De cuando conocí -y desconocí- a Guillermo Samperio (1948-2016)
A Samperio lo conocí hace casi una década, cuando estaba lejos del otrora dandy de las letras mexicanas que solía ser. Con una greña desalineada y pintada de color naranja, tenía los brazos llenos de tatuajes -tenía uno de Lennon en el izquierdo, si mal no recuerdo-. No fue mi amigo ni mucho menos, pero lo traté en varias ocasiones e incluso tuve la oportunidad de entrevistarlo dos veces: una en Mérida, en el café del Hotel Colonial y la otra, en su casa al sur de la Ciudad de México, donde vivía en un edificio de departamentos cuya colonia lo logro recordar.
Esa segunda ocasión fue muy extraña, ya que me citó alrededor de las 10am y, cuando llegué, me recibió en bata de dormir rodeado de una atmósfera llena de humo de cigarrillos. Parecía una escena digna de Quilty, el perverso personaje de Nabokov en “Lolita”. Antes de comenzar a charlar, me ofreció un café instantáneo que calentó en el microondas. Me presentó a otro escritor -cuyo nombre elude mi memoria-, quien se estaba quedando también en su departamento. Ya apoltronado en el sofá me pidió que me cambiara de lugar, ya que ése era su sitio favorito.
Más allá de estas manías, la entrevista no fluyó como en la primera ocasión, pues el narrador decía cosas disparatadas y hacía afirmaciones fuera de lugar, egocéntricas a todas luces, como aquella donde exclamó que él era “uno de los tres mejores cuentistas vivos del país” (lo era, pero no estaba en él decirlo) y cosas por el estilo. Sobra decir, que tenerlo sentado enfrente semidesnudo en una especie de kimono color carmín no era precisamente mi idea de una charla con fines profesionales, razón por la cual aunque escribí la entrevista hasta el día de hoy permanece inédita. Probablemente en ese entonces no supe cómo -ni quise- publicarla.
Su intelecto y su conversación se veían bastante afectados en ambas ocasiones: no recordaba muchas cosas esenciales para su propia biografía y era reiterativo en otras. Sabedor de la leyenda alrededor de su decadente transformación de un hombre guapo y viril a un canoso y despreocupado charlista, llevé la conversación por otros derroteros, hacia la música que tanto le gustaba -ya que provenía de una familia de músicos-.
Pronto se habló del rock y, por ende, de las drogas. No sabiendo cómo abordar lo que se decía de su persona, para acabar pronto, él mismo atajó las cosas: la razón de la degradación de sus facultades era que “se había quedado en un viaje”, de LSD para ser exactos, y aunque se recobró, no era el mismo desde entonces. A ello obedecía que a pesar de su lucidez no pudiera expresarse verbalmente a cabalidad.

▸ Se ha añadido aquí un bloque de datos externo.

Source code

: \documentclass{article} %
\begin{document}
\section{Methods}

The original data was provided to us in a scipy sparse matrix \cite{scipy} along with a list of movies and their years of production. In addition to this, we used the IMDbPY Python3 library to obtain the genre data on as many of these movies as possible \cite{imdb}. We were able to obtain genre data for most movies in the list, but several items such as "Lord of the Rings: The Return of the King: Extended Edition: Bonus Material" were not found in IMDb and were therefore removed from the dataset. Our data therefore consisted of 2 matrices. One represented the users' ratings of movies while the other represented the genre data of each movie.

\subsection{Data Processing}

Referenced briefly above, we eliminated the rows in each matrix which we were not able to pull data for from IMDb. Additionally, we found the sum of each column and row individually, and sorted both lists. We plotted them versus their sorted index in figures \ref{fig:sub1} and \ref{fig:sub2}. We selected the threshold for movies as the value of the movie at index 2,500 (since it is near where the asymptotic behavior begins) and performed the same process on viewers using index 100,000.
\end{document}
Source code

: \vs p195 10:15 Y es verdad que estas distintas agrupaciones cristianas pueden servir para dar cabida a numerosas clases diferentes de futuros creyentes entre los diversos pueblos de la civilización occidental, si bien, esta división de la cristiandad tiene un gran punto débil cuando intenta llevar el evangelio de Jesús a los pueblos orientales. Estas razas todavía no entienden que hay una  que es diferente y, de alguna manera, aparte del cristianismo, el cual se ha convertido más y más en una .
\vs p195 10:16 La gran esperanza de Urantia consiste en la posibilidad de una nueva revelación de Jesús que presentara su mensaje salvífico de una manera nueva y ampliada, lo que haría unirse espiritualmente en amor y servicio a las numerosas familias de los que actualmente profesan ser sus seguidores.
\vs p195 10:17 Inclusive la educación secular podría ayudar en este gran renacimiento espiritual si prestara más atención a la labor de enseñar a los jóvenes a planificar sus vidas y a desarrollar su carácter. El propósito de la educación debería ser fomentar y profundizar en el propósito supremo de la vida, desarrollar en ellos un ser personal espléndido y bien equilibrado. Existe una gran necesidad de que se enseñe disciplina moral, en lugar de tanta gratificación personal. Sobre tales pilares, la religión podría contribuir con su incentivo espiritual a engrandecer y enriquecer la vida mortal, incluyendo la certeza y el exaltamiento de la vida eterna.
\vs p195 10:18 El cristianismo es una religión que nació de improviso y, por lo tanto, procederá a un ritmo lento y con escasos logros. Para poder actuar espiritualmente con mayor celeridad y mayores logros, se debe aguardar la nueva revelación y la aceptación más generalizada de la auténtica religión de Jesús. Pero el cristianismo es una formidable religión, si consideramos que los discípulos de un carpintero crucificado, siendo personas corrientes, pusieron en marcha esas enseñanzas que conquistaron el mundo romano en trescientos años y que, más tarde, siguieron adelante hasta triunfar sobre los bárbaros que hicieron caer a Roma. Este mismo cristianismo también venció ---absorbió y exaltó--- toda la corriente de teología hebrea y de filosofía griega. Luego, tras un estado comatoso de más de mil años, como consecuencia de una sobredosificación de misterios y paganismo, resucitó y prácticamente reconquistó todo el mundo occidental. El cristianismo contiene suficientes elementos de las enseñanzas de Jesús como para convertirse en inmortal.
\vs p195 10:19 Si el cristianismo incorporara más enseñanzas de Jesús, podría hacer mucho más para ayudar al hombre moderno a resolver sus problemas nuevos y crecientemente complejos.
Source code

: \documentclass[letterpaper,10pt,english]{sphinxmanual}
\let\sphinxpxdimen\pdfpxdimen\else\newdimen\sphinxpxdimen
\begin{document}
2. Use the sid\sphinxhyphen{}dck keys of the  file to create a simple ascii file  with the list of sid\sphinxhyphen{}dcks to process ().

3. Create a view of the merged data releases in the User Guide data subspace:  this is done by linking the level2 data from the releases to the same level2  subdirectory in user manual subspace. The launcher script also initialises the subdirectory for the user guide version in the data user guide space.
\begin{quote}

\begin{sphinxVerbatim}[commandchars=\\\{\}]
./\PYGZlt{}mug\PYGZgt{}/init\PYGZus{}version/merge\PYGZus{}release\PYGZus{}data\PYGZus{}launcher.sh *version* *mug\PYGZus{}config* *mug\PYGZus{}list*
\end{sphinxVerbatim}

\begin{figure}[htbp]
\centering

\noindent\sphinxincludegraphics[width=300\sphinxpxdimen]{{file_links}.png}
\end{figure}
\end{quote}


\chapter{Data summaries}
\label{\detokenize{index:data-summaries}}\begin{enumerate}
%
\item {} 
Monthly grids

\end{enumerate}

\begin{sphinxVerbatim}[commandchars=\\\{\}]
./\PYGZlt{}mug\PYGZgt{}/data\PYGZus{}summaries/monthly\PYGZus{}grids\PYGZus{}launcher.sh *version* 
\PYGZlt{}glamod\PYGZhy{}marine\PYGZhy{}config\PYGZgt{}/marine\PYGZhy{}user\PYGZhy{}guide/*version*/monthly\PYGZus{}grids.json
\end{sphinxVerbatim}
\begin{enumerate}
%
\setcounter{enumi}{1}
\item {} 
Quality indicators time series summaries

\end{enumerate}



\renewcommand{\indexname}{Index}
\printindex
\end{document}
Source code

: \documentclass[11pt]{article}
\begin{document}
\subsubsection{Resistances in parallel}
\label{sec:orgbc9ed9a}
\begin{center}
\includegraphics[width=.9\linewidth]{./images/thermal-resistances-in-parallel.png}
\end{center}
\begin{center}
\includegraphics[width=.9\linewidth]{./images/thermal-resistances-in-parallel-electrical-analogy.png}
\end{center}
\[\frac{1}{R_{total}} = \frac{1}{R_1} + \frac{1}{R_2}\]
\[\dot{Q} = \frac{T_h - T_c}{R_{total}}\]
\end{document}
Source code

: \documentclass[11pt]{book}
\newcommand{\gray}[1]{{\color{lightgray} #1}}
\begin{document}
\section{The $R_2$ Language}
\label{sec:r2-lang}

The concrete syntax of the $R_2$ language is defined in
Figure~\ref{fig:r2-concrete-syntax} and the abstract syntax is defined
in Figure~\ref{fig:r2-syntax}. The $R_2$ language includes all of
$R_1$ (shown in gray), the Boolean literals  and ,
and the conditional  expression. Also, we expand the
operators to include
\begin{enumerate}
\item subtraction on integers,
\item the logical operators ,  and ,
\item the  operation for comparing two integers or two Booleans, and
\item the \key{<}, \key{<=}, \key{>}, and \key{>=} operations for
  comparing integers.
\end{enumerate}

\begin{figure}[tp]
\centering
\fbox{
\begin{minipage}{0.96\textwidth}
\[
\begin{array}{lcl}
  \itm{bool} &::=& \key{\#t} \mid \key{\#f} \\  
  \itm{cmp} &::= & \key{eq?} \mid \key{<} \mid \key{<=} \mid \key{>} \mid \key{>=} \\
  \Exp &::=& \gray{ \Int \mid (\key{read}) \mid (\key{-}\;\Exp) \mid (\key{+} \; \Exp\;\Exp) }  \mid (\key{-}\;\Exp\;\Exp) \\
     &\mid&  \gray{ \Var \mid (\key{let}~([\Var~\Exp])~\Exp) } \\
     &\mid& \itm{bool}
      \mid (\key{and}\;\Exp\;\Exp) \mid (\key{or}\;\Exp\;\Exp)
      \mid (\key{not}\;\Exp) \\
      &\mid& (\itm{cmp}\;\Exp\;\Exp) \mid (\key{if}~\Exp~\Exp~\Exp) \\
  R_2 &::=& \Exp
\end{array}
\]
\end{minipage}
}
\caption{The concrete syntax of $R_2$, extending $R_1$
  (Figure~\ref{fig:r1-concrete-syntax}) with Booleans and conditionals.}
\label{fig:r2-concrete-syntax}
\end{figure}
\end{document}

Sin embargo, en la página escrita, en sus libros de cuentos en especial, era evidente que era poseedor de un talento sin igual. Tanto que, a veces al releer sus obras, me parecía inconciliable su prosa con la figura del excéntrico y estrafalario escritor que me había tocado conocer en mis tempranos 20 años.
A pesar de estos y otros episodios en congresos y presentaciones de libros, siempre me pareció un tipazo, de esos locos valemadres que ya lo han hecho todo y cuya vida no gira en torno a la falsedad del mundillo de las letras mexicanas. Así recuerdo hoy a Guillermo Samperio, como un narrador de altos vuelos -aunque se desempeñó en otros géneros, fue en el cuento donde alcanzó su mayor cota de éxito literario-. Mis favoritos siempre fueron los de tono fantástico o donde las mujeres habitaban los relatos. Fue toda una personalidad literaria sin duda alguna, cuyo carácter fuera de serie sólo podría equipararse con las estrellas del rock que tanto admiró.